„Bremer sind nicht ängstlich“
Aktionstag Initiative fordert mehr Mut, Respekt und Toleranz im Alltag
Wiesen sich mit ihrem Handabdruck auf eine weiße Wand als Unterstützer der Zivilcourage-Initiative aus: Bürgerschaftspräsident Christian Weber (v. l.), Werder-Präsident Klaus-Dieter Fischer, Senatorin Anja Stahmann und Norbert Kuntze, Sprecher der Initiative „Tu was! Zeig Zivilcourage!“. BILD: Sussek 
von Ralf Sussek
Bremen - Der Fall Dominik Brunner vor zwei Jahren in München ist einer der spektakulärsten Fälle von Zivilcourage – mit dem Thema wird man aber auch in alltäglichen Situationen konfrontiert. Ein breites Bündnis veranstaltete am Montag auf dem Marktplatz den ersten „Tag der Zivilcourage“.

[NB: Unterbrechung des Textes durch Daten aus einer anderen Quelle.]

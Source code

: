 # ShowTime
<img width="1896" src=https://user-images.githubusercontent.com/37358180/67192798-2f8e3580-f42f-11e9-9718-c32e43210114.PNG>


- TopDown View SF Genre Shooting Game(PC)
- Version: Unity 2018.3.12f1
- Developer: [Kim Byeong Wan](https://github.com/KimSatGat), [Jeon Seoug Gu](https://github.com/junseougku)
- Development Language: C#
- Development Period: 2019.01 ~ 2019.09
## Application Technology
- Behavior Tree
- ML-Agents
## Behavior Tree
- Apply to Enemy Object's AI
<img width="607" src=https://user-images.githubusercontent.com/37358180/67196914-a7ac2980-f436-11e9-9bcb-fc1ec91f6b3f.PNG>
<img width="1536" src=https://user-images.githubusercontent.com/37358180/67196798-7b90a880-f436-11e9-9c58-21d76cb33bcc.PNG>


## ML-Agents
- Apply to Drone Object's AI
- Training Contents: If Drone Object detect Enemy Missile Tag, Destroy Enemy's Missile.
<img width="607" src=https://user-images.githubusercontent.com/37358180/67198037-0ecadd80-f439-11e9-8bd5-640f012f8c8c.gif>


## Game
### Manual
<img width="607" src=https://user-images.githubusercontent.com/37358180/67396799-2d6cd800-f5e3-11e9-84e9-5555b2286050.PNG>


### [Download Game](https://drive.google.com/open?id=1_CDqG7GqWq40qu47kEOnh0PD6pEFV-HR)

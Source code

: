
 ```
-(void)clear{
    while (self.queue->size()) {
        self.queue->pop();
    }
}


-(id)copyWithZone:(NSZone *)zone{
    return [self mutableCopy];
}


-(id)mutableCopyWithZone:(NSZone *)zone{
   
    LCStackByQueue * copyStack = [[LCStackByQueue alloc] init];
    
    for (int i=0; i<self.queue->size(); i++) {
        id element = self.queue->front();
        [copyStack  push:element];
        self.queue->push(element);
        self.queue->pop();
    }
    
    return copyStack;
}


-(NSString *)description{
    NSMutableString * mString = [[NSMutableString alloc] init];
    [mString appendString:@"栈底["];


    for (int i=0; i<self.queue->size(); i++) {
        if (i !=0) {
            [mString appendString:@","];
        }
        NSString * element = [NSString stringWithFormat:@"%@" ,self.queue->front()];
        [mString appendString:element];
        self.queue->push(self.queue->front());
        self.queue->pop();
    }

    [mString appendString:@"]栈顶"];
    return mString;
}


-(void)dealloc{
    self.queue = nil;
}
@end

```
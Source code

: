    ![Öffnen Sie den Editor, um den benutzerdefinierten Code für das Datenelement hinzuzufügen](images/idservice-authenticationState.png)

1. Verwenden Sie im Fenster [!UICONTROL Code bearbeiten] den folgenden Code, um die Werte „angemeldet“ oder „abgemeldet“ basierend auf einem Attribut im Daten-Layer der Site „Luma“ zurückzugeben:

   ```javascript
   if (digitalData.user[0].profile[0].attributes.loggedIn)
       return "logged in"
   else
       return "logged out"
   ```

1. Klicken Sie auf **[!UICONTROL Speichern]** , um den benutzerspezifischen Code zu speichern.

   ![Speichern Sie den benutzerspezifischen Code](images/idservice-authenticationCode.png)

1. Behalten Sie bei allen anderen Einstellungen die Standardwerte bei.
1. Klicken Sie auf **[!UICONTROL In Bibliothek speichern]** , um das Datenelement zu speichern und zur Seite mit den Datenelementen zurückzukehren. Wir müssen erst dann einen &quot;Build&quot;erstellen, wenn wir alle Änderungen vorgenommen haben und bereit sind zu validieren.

„Tu was! Zeig Zivilcourage!“ forderte die Initiative. Ziel ist eine Kooperation unterschiedlicher Gesellschaftsgruppen, um die Perspektiven zum Thema Zivilcourage zu verbreiten und alltagsbezogene Aufklärung zu leisten. „Es ist nicht leicht, sich einzumischen, die Stimme zu erheben“, sagte Sozialsenatorin Anja Stahmann (Grüne) bei der Eröffnung des Tags.
„Bremer sind nicht ängstlich, das hat die Geschichte gezeigt“, verweist Bürgerschaftpräsident Christian Weber (SPD) auf die „hanseatische Tradition“ und die Anti-NPD-Demo im April. „Man darf den anderen nicht das Feld überlassen.“
Die BSAG, die Polizei, der Verein „Bremen kommt“, der Flughafen, die Bremische Evangelische Kirche sind die Gründungsmitglieder der Initiative. Deren Sprecher Norbert Kuntze: „Es ist notwendig, Zivilcourage im Alltag der Menschen zu verankern, um physische und psychische Gewalt in bisherigem Umfang nicht mehr zuzulassen.“ Nicht zulassen wollen das auch der Weiße Ring, das Lidice-Haus, die Initiativen „Pro Meile“ und die „Nachtwanderer“ – sie alle waren an diesem Tag auf dem Marktplatz vertreten. Beim Weißen Ring gab es Infos für das richtige Verhalten vor und nach einer prekären Situation; die Jugendbildungsstätte Lidice-Haus zeigte ebenfalls Flagge. Die „Nachtwanderer“ warben für ihr neuestes Vorhaben. Bislang sind sie in kleinen Gruppen freitags und sonnabends zwischen 22 und 1 Uhr in Bremen-Nord, Huchting und Stuhr unterwegs und für Jugendliche da. Nun soll das ursprünglich aus Schweden kommende Projekt auch auf Osterholz ausgeweitet werden.
Engagiert zeigte sich auch die Werder-Stiftung und Anhänger des Vereins. Clubpräsident Klaus-Dieter Fischer verwies auf den Ehrenkodex für Mitarbeiter und Spiele und forderte „Respekt und Toleranz im täglichen Leben“. Die Toleranz sollte auch aufbringen, wer sich ein Faltblatt der Werder-Fans genau ansehe. „Keine Aussagen bei Polizei und Staatsanwaltschaft, keine Zusammenarbeit mit den staatlichen Repressionsorganen!“, heißt es darin.